» Data in this exercise:
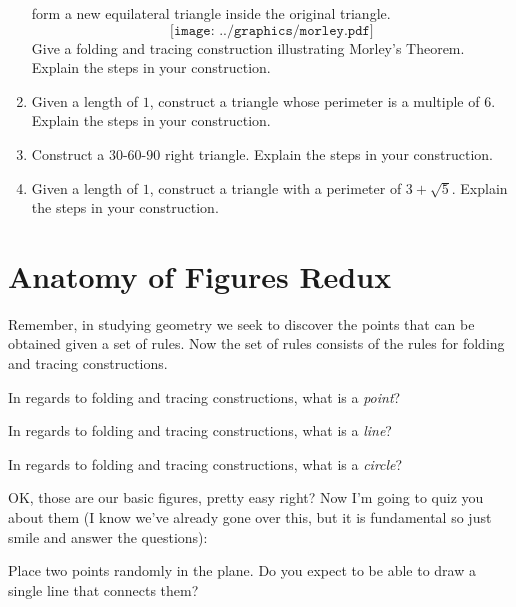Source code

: \begin{problems}
\begin{enumerate}
form a new equilateral triangle inside the original triangle.
\[
\texttt{[image: ../graphics/morley.pdf]}
\]
Give a folding and tracing construction illustrating Morley's Theorem. Explain the
steps in your construction.
\item Given a length of $1$, construct a triangle whose perimeter is a
  multiple of $6$. Explain the steps in your construction.
\item Construct a $30$-$60$-$90$ right triangle. Explain the steps in your
  construction.
\item Given a length of $1$, construct a triangle with a perimeter of
  $3 + \sqrt{5}$. Explain the steps in your construction.
\end{enumerate}
\end{problems}

\newpage


\section{Anatomy of Figures Redux}


Remember, in studying geometry we seek to discover the points that can
be obtained given a set of rules. Now the set of rules consists of the
rules for folding and tracing constructions.

\begin{question} 
In regards to folding and tracing constructions, what is a \textit{point}?
\end{question}
\QM

\begin{question}
In regards to folding and tracing constructions, what is a \textit{line}?
\end{question}
\QM


\begin{question}
In regards to folding and tracing constructions, what is a \textit{circle}?
\end{question}
\QM


OK, those are our basic figures, pretty easy right? Now I'm going to
quiz you about them (I know we've already gone over this, but it is
fundamental so just smile and answer the questions):

\begin{question} 
Place two points randomly in the plane. Do you expect to be able to
draw a single line that connects them?
\end{question}
\QM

» What to work on: Retype the entries verbatim and drop the pictures.

» Answer for this exercise:
Source code

: \begin{problems}
\begin{enumerate}
form a new equilateral triangle inside the original triangle.
\[
\texttt{[image: ../graphics/morley.pdf]}
\]
Give a folding and tracing construction illustrating Morley's Theorem. Explain the
steps in your construction.
\item Given a length of $1$, construct a triangle whose perimeter is a
  multiple of $6$. Explain the steps in your construction.
\item Construct a $30$-$60$-$90$ right triangle. Explain the steps in your
  construction.
\item Given a length of $1$, construct a triangle with a perimeter of
  $3 + \sqrt{5}$. Explain the steps in your construction.
\end{enumerate}
\end{problems}

\newpage


\section{Anatomy of Figures Redux}


Remember, in studying geometry we seek to discover the points that can
be obtained given a set of rules. Now the set of rules consists of the
rules for folding and tracing constructions.

\begin{question} 
In regards to folding and tracing constructions, what is a \textit{point}?
\end{question}
\QM

\begin{question}
In regards to folding and tracing constructions, what is a \textit{line}?
\end{question}
\QM


\begin{question}
In regards to folding and tracing constructions, what is a \textit{circle}?
\end{question}
\QM


OK, those are our basic figures, pretty easy right? Now I'm going to
quiz you about them (I know we've already gone over this, but it is
fundamental so just smile and answer the questions):

\begin{question} 
Place two points randomly in the plane. Do you expect to be able to
draw a single line that connects them?
\end{question}
\QM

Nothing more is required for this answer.